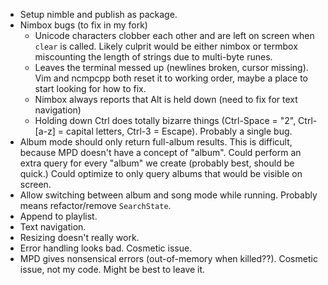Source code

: - Setup nimble and publish as package.
- Nimbox bugs (to fix in my fork)
    - Unicode characters clobber each other and are left on screen when `clear` is called. Likely culprit would be either nimbox or termbox miscounting the length of strings due to multi-byte runes.
    - Leaves the terminal messed up (newlines broken, cursor missing). Vim and ncmpcpp both reset it to working order, maybe a place to start looking for how to fix.
    - Nimbox always reports that Alt is held down (need to fix for text navigation)
    - Holding down Ctrl does totally bizarre things (Ctrl-Space = "2", Ctrl-[a-z] = capital letters, Ctrl-3 = Escape). Probably a single bug.
- Album mode should only return full-album results. This is difficult, because MPD doesn't have a concept of "album". Could perform an extra query for every "album" we create (probably best, should be quick.) Could optimize to only query albums that would be visible on screen.
- Allow switching between album and song mode while running. Probably means refactor/remove `SearchState`.
- Append to playlist.
- Text navigation.
- Resizing doesn't really work.
- Error handling looks bad. Cosmetic issue.
- MPD gives nonsensical errors (out-of-memory when killed??). Cosmetic issue, not my code. Might be best to leave it.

Your objective. Leaving out the images, return the entries above exactly as they read.

Your solution.
Source code

: - Setup nimble and publish as package.
- Nimbox bugs (to fix in my fork)
    - Unicode characters clobber each other and are left on screen when `clear` is called. Likely culprit would be either nimbox or termbox miscounting the length of strings due to multi-byte runes.
    - Leaves the terminal messed up (newlines broken, cursor missing). Vim and ncmpcpp both reset it to working order, maybe a place to start looking for how to fix.
    - Nimbox always reports that Alt is held down (need to fix for text navigation)
    - Holding down Ctrl does totally bizarre things (Ctrl-Space = "2", Ctrl-[a-z] = capital letters, Ctrl-3 = Escape). Probably a single bug.
- Album mode should only return full-album results. This is difficult, because MPD doesn't have a concept of "album". Could perform an extra query for every "album" we create (probably best, should be quick.) Could optimize to only query albums that would be visible on screen.
- Allow switching between album and song mode while running. Probably means refactor/remove `SearchState`.
- Append to playlist.
- Text navigation.
- Resizing doesn't really work.
- Error handling looks bad. Cosmetic issue.
- MPD gives nonsensical errors (out-of-memory when killed??). Cosmetic issue, not my code. Might be best to leave it.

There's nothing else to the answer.